## Requirement
Report all lines in the records that hold the string "Fake".

## Given records
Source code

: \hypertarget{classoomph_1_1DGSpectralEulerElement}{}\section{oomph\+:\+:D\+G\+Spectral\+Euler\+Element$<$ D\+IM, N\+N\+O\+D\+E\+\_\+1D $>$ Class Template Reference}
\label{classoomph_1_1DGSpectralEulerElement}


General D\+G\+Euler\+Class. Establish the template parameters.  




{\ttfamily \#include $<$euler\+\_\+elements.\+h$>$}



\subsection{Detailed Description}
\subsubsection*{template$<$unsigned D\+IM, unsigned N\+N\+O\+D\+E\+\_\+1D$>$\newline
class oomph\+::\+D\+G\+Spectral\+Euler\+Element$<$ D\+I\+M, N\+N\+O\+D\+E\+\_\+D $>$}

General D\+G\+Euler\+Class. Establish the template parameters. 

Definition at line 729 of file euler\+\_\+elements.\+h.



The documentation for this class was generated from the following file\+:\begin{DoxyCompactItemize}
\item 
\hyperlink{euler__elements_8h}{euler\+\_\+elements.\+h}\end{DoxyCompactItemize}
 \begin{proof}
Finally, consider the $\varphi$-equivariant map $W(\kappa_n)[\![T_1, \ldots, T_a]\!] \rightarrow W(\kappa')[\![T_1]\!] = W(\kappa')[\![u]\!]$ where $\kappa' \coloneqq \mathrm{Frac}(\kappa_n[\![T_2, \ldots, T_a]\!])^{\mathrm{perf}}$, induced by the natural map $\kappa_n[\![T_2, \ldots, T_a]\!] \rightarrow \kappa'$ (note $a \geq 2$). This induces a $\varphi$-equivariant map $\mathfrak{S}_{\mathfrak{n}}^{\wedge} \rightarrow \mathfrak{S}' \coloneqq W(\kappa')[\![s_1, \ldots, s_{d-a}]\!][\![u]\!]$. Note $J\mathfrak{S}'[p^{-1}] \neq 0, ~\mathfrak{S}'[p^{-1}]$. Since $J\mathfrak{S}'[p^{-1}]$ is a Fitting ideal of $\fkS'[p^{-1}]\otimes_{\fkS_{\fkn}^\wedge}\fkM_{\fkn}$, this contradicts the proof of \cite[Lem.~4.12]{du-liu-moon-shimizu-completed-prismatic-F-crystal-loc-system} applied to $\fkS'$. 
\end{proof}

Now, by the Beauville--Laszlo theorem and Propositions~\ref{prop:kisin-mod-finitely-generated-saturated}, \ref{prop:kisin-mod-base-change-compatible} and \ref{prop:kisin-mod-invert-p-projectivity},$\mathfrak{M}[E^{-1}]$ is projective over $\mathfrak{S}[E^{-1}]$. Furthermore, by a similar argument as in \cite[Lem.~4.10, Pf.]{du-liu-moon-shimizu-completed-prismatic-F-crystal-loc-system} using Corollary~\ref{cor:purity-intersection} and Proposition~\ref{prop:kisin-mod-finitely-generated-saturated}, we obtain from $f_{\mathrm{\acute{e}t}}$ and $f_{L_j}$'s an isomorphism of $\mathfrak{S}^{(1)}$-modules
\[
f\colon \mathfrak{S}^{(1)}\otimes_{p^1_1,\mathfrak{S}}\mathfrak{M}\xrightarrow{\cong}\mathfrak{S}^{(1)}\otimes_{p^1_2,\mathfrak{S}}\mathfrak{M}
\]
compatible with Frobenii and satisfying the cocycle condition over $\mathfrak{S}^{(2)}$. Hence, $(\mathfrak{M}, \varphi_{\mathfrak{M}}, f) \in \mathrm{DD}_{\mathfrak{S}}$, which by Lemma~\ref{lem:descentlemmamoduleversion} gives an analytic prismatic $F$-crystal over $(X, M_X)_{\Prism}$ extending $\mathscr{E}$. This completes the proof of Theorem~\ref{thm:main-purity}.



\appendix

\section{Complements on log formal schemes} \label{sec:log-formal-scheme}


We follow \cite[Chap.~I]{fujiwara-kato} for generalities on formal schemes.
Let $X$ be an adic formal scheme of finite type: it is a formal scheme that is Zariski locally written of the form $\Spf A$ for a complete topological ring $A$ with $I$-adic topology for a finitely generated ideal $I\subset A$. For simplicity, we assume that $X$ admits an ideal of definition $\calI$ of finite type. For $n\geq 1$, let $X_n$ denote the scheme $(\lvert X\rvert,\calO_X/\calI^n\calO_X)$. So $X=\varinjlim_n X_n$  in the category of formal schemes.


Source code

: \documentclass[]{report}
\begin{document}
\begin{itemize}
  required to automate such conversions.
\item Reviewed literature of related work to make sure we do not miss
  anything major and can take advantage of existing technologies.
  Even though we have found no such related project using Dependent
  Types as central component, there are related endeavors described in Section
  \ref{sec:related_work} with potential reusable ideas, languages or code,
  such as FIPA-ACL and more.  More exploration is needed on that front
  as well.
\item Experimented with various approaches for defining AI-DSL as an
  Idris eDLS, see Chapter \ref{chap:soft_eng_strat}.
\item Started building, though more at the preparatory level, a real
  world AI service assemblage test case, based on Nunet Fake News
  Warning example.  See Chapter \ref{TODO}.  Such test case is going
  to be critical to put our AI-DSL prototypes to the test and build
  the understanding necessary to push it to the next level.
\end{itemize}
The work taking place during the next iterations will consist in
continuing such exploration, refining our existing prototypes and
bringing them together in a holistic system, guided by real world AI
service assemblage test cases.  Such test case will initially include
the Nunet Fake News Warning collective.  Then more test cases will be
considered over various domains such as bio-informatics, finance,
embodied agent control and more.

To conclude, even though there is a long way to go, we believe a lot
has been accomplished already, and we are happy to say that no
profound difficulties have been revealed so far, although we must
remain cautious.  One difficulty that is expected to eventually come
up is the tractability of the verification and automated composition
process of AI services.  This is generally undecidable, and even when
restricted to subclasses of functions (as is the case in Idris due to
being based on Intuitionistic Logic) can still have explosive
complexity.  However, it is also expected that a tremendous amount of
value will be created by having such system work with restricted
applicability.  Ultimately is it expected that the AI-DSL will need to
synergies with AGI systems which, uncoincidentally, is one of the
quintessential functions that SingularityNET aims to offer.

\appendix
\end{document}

...

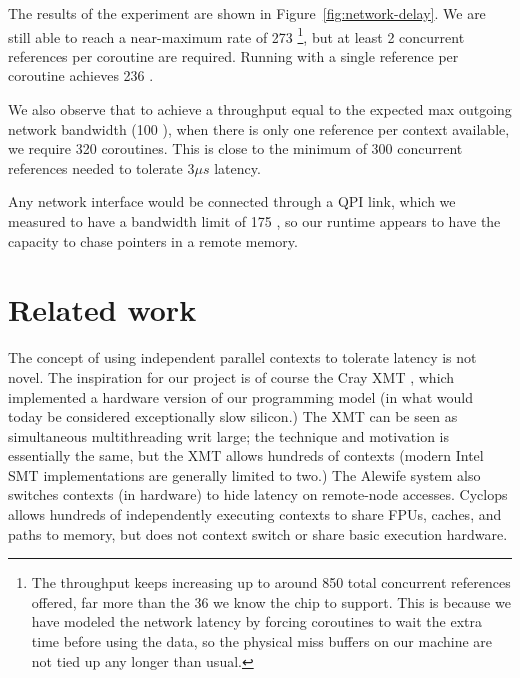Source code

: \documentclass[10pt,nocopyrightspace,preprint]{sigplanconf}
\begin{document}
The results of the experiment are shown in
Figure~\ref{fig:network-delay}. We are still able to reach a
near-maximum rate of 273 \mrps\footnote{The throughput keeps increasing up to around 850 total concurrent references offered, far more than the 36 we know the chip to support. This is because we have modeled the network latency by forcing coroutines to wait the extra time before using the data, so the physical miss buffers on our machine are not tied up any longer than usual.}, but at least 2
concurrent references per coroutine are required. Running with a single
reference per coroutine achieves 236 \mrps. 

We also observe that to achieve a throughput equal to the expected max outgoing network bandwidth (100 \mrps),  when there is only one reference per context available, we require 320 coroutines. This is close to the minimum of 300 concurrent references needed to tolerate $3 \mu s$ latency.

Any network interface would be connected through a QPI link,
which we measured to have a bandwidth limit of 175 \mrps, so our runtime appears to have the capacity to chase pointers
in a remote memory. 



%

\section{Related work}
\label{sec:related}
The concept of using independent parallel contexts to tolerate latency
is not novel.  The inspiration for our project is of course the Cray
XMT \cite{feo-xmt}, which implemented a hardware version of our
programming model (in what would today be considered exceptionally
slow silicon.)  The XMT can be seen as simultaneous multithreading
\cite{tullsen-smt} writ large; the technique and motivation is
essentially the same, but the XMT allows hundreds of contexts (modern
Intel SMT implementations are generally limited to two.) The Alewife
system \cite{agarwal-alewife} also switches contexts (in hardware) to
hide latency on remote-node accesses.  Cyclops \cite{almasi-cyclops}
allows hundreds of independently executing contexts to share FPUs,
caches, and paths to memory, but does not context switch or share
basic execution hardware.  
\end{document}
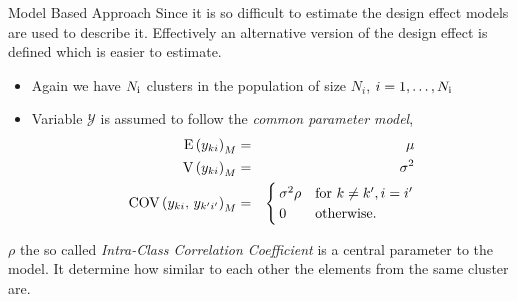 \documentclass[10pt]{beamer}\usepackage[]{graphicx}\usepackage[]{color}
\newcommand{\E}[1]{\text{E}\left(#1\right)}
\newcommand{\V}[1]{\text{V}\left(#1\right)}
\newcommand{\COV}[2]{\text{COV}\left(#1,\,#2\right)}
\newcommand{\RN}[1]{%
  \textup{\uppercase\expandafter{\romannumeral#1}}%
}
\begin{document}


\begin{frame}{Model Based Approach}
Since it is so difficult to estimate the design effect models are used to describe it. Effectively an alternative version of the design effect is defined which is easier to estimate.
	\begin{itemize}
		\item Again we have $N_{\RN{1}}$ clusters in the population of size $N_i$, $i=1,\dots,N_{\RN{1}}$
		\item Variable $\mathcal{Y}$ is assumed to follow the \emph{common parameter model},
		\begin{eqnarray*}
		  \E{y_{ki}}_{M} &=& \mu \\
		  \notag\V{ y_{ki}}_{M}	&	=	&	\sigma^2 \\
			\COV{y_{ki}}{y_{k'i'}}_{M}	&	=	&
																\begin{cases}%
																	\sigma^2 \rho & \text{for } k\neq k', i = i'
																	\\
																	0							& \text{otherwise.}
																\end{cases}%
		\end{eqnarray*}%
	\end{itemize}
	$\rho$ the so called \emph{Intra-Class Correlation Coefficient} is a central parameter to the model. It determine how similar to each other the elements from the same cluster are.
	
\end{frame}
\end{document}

...

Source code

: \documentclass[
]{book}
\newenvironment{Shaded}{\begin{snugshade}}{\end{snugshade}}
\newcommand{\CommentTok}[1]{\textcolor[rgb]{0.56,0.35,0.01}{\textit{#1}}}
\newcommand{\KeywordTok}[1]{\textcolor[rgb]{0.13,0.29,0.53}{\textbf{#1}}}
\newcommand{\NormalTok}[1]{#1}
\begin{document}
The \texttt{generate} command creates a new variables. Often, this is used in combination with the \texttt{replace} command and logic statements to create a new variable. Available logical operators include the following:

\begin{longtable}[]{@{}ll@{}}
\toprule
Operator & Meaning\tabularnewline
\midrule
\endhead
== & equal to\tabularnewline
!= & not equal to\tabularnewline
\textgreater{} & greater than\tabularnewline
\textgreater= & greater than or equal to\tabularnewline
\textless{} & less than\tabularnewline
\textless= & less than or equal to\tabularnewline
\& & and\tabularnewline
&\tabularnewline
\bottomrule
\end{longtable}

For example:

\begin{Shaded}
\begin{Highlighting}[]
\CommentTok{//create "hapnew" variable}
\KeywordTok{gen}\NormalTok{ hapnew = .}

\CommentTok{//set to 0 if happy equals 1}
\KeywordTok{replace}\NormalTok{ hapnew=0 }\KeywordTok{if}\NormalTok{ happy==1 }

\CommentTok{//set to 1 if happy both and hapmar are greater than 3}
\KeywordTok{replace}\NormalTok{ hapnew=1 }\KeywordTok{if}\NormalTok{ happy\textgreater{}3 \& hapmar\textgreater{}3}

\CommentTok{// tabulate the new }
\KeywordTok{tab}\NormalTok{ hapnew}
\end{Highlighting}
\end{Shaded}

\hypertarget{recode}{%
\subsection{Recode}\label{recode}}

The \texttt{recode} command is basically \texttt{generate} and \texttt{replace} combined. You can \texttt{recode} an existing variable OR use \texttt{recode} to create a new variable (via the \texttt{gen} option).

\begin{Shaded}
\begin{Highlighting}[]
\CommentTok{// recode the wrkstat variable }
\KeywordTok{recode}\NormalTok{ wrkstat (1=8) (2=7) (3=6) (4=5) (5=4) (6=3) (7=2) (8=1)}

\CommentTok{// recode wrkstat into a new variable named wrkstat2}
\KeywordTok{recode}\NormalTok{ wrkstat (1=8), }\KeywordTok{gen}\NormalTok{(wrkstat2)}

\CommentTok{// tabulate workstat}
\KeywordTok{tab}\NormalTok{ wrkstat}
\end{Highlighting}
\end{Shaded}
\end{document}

## Answer section
  world AI service assemblage test case, based on Nunet Fake News
the Nunet Fake News Warning collective.  Then more test cases will be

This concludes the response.